- WHAT NEEDS TO BE DONE -
Pull out every line below that contains the word "cena".

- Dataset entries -

---

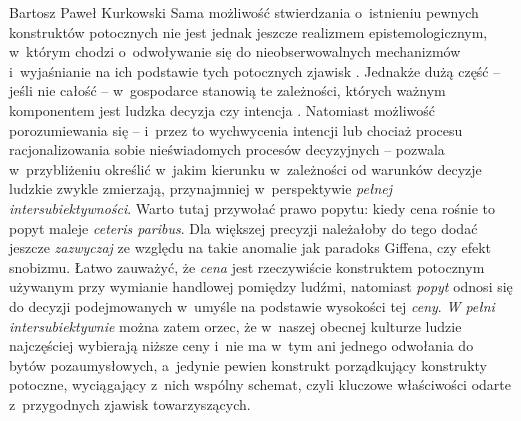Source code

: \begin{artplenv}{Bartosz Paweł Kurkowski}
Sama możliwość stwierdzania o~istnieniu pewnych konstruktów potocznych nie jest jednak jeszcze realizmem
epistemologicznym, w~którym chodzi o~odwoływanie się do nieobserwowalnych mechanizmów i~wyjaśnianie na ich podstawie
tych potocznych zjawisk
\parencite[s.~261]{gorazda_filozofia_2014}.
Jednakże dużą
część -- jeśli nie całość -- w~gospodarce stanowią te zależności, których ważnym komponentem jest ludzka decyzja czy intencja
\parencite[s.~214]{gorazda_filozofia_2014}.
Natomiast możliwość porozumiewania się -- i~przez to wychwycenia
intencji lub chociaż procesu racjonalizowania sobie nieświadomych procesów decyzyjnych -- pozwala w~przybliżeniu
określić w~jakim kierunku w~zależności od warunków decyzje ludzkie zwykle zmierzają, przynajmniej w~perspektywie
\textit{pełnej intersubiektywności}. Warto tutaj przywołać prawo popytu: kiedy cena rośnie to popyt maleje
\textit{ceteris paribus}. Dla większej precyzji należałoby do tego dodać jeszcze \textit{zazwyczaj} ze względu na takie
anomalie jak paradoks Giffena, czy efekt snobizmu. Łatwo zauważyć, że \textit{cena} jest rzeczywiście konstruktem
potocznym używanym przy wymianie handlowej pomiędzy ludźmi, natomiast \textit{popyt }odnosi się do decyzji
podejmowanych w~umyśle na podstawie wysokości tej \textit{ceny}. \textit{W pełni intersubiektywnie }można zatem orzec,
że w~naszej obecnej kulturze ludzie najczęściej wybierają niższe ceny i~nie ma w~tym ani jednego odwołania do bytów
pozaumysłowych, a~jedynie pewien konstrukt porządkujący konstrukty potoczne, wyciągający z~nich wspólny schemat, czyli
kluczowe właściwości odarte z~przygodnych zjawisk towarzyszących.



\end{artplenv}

---

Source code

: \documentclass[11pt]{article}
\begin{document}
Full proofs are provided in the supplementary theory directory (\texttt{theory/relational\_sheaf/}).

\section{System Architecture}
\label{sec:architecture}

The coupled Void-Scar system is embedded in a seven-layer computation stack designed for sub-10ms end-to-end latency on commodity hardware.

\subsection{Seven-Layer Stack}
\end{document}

---

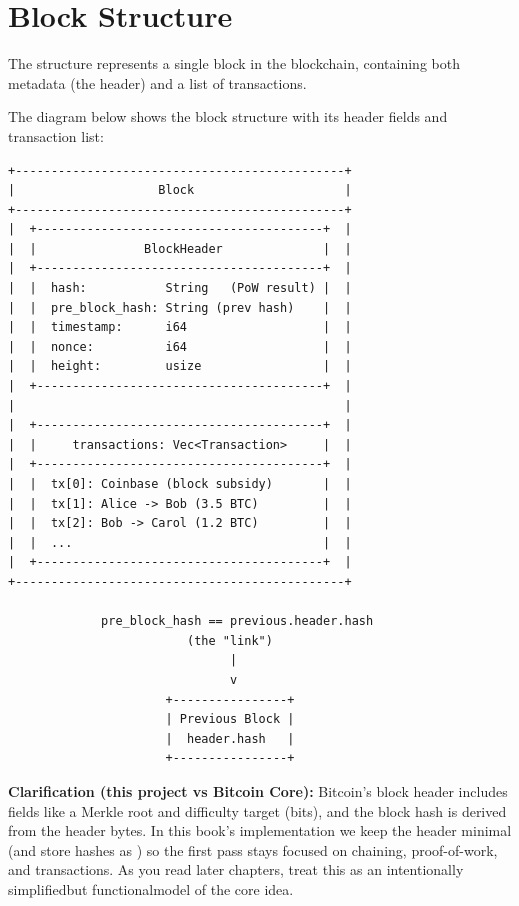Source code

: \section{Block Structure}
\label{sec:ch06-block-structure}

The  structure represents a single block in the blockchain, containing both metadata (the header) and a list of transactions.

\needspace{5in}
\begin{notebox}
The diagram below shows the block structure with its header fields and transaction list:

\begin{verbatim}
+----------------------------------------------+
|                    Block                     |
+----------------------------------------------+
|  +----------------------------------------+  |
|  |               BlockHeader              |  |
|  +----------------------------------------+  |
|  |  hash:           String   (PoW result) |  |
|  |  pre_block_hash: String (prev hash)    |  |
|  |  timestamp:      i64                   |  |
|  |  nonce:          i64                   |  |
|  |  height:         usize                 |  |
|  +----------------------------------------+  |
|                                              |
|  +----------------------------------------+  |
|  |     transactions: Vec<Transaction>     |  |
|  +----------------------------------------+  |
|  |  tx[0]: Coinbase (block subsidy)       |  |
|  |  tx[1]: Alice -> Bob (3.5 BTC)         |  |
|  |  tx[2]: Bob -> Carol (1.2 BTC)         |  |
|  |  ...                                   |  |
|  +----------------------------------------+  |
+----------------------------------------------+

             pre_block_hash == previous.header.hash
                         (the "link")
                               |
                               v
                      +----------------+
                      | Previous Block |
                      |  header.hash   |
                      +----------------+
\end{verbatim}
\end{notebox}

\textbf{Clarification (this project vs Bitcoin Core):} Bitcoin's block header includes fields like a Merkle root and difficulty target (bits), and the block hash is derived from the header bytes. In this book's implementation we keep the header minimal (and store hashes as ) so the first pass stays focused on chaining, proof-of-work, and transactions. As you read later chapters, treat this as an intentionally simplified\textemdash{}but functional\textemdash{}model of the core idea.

---

- SOLUTION TO THE EXERCISE -
\textit{pełnej intersubiektywności}. Warto tutaj przywołać prawo popytu: kiedy cena rośnie to popyt maleje
anomalie jak paradoks Giffena, czy efekt snobizmu. Łatwo zauważyć, że \textit{cena} jest rzeczywiście konstruktem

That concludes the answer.